Does anyone know of any off the shelf tool (online or offline) to find duplicates in several DNS blocklists and merge them into one?

Context: I am running AdGuard on one GL.iNet router with ~10 blocklists some of them pretty huge and most of the times the lists are updated the router comes to one halt while doing so, having to often times reboot it through the old power-off-and-on.

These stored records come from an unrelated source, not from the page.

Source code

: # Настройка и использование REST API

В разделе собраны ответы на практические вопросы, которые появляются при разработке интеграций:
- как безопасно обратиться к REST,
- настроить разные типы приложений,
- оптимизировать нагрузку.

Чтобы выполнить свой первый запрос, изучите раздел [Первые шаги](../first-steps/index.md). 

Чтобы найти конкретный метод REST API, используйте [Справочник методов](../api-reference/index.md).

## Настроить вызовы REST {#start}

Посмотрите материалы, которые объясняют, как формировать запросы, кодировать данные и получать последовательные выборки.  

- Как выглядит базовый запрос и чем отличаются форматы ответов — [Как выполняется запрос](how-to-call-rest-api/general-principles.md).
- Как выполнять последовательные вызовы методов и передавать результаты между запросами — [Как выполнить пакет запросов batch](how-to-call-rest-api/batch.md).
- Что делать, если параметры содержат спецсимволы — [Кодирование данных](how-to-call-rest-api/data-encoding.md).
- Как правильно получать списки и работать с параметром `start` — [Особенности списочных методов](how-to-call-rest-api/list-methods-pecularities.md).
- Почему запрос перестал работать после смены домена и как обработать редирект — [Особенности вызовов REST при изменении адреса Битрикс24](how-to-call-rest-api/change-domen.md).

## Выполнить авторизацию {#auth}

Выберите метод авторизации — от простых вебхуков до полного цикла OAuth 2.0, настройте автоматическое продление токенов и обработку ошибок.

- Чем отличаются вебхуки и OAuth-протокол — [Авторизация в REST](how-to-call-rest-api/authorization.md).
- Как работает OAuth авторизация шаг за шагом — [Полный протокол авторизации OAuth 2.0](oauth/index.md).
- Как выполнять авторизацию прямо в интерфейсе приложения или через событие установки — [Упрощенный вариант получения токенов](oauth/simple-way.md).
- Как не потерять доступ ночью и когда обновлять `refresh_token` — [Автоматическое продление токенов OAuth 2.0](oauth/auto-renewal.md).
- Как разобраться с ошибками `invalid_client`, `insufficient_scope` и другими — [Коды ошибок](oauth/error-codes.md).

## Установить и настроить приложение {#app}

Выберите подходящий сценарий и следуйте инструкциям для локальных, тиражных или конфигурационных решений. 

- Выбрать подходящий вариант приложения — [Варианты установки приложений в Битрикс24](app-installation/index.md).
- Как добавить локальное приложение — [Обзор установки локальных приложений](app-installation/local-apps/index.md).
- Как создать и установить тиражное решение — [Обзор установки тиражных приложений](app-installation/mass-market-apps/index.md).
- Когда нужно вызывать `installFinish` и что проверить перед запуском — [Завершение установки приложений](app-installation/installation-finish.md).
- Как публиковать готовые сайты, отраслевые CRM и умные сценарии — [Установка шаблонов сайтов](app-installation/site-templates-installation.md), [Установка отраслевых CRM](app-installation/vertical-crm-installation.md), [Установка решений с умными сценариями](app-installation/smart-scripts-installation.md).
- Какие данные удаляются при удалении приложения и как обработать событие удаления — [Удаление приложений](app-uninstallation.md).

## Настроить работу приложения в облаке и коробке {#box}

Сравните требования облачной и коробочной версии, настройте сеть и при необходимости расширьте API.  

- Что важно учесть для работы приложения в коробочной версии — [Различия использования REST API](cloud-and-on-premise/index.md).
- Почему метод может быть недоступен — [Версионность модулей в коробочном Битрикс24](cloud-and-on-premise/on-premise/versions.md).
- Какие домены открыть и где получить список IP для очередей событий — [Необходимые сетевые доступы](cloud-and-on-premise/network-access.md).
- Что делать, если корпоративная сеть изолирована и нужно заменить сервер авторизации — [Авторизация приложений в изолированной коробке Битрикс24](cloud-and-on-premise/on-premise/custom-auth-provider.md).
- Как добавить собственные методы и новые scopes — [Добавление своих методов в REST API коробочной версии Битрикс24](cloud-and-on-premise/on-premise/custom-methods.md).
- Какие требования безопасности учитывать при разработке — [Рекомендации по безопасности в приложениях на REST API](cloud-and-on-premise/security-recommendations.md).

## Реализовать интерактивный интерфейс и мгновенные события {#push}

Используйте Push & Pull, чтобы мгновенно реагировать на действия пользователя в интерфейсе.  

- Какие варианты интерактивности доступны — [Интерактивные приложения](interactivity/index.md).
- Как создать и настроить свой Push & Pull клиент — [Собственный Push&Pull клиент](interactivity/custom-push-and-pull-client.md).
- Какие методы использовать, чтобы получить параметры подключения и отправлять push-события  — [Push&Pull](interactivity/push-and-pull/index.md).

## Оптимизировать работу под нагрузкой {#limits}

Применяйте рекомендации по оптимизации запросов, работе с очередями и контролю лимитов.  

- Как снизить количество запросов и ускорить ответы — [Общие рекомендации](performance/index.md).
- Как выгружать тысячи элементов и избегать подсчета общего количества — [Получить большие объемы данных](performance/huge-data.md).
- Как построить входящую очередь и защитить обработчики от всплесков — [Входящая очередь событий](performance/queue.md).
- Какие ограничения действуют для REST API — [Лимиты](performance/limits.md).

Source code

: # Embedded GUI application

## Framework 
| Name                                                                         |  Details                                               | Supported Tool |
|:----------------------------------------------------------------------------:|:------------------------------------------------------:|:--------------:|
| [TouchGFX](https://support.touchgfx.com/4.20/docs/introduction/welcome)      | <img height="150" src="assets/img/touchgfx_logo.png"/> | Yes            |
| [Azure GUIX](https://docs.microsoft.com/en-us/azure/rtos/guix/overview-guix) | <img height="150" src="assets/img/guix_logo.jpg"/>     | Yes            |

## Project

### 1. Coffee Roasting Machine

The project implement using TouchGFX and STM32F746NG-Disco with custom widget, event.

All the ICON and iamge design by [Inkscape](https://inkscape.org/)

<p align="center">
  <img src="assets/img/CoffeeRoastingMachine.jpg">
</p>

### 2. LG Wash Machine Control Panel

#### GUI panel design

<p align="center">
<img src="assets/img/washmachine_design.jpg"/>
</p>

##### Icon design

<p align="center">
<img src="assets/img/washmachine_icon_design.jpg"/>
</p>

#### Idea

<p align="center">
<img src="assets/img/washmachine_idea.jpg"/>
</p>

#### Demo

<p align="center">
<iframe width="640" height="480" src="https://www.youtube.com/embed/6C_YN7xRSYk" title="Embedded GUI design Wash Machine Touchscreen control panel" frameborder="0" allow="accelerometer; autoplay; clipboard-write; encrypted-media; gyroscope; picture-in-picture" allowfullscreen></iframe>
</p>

I would rather download the lists myself from time to time and merge them into one file but with duplicates extracted somehow.

  • @easeKItMAn
    link
    English
    7
    edit-2
    8 months ago

    If I’m understanding you correctly, you could make use of a shell script for this. Use WGET to download lists, then combine them into a single large file, and finally create a new file with no duplicates by using “awk ‘!visited[$0]++’”

    wget URL1 URL2 URL3
    cat *.txt > all.txt (This overwrites all.txt)
    awk ‘!visited[$0]++’ all.txt > no_duplicates.txt

    • @BinaryUnitOP
      link
      English
      28 months ago

      When no tool is available bash to the rescue, thank you for this it seems actually simpler then I thought :)

  • @CarbonatedPastaSauce
    link
    English
    38 months ago

    I doubt you’ll find something off the shelf for this. I wrote a powershell script that deduplicates lists and also does a pass over the results to convert any blocks to CIDR notation. If you’re interested I’ll share it.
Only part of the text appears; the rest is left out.